Material supplied
□ □ □ □ □ □ □

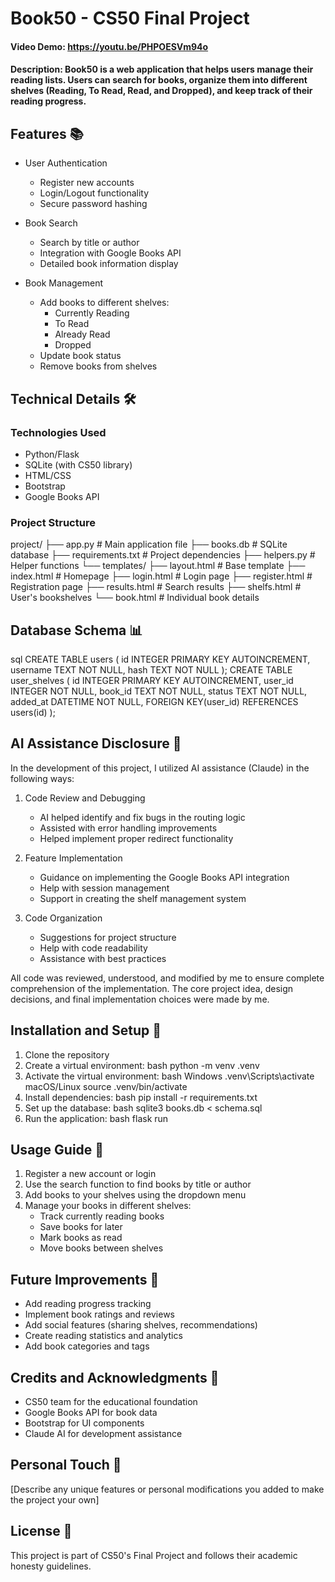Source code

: # Book50 - CS50 Final Project
#### Video Demo: https://youtu.be/PHPOESVm94o
#### Description: Book50 is a web application that helps users manage their reading lists. Users can search for books, organize them into different shelves (Reading, To Read, Read, and Dropped), and keep track of their reading progress.


## Features 📚

* User Authentication
  - Register new accounts
  - Login/Logout functionality
  - Secure password hashing

* Book Search
  - Search by title or author
  - Integration with Google Books API
  - Detailed book information display

* Book Management
  - Add books to different shelves:
    - Currently Reading
    - To Read
    - Already Read
    - Dropped
  - Update book status
  - Remove books from shelves

## Technical Details 🛠️

### Technologies Used
* Python/Flask
* SQLite (with CS50 library)
* HTML/CSS
* Bootstrap
* Google Books API

### Project Structure
project/
├── app.py # Main application file
├── books.db # SQLite database
├── requirements.txt # Project dependencies
├── helpers.py # Helper functions
└── templates/
├── layout.html # Base template
├── index.html # Homepage
├── login.html # Login page
├── register.html # Registration page
├── results.html # Search results
├── shelfs.html # User's bookshelves
└── book.html # Individual book details

## Database Schema 📊
sql
CREATE TABLE users (
id INTEGER PRIMARY KEY AUTOINCREMENT,
username TEXT NOT NULL,
hash TEXT NOT NULL
);
CREATE TABLE user_shelves (
id INTEGER PRIMARY KEY AUTOINCREMENT,
user_id INTEGER NOT NULL,
book_id TEXT NOT NULL,
status TEXT NOT NULL,
added_at DATETIME NOT NULL,
FOREIGN KEY(user_id) REFERENCES users(id)
);


## AI Assistance Disclosure 🤖

In the development of this project, I utilized AI assistance (Claude) in the following ways:

1. Code Review and Debugging
   - AI helped identify and fix bugs in the routing logic
   - Assisted with error handling improvements
   - Helped implement proper redirect functionality

2. Feature Implementation
   - Guidance on implementing the Google Books API integration
   - Help with session management
   - Support in creating the shelf management system

3. Code Organization
   - Suggestions for project structure
   - Help with code readability
   - Assistance with best practices

All code was reviewed, understood, and modified by me to ensure complete comprehension of the implementation. The core project idea, design decisions, and final implementation choices were made by me.

## Installation and Setup 🚀

1. Clone the repository
2. Create a virtual environment:
bash
python -m venv .venv
3. Activate the virtual environment:
bash
Windows
.venv\Scripts\activate
macOS/Linux
source .venv/bin/activate
4. Install dependencies:
bash
pip install -r requirements.txt
5. Set up the database:
bash
sqlite3 books.db < schema.sql
6. Run the application:
bash
flask run


## Usage Guide 📖

1. Register a new account or login
2. Use the search function to find books by title or author
3. Add books to your shelves using the dropdown menu
4. Manage your books in different shelves:
   - Track currently reading books
   - Save books for later
   - Mark books as read
   - Move books between shelves

## Future Improvements 🔮

* Add reading progress tracking
* Implement book ratings and reviews
* Add social features (sharing shelves, recommendations)
* Create reading statistics and analytics
* Add book categories and tags

## Credits and Acknowledgments 🙏

* CS50 team for the educational foundation
* Google Books API for book data
* Bootstrap for UI components
* Claude AI for development assistance

## Personal Touch 🎨

[Describe any unique features or personal modifications you added to make the project your own]

## License 📄

This project is part of CS50's Final Project and follows their academic honesty guidelines.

□ □ □ □ □ □ □

At the line containing "- Mark books as read", start copying. Continue exactly through the final line of the entries above and stop there.

   - Mark books as read
   - Move books between shelves

## Future Improvements 🔮

* Add reading progress tracking
* Implement book ratings and reviews
* Add social features (sharing shelves, recommendations)
* Create reading statistics and analytics
* Add book categories and tags

## Credits and Acknowledgments 🙏

* CS50 team for the educational foundation
* Google Books API for book data
* Bootstrap for UI components
* Claude AI for development assistance

## Personal Touch 🎨

[Describe any unique features or personal modifications you added to make the project your own]

## License 📄

This project is part of CS50's Final Project and follows their academic honesty guidelines.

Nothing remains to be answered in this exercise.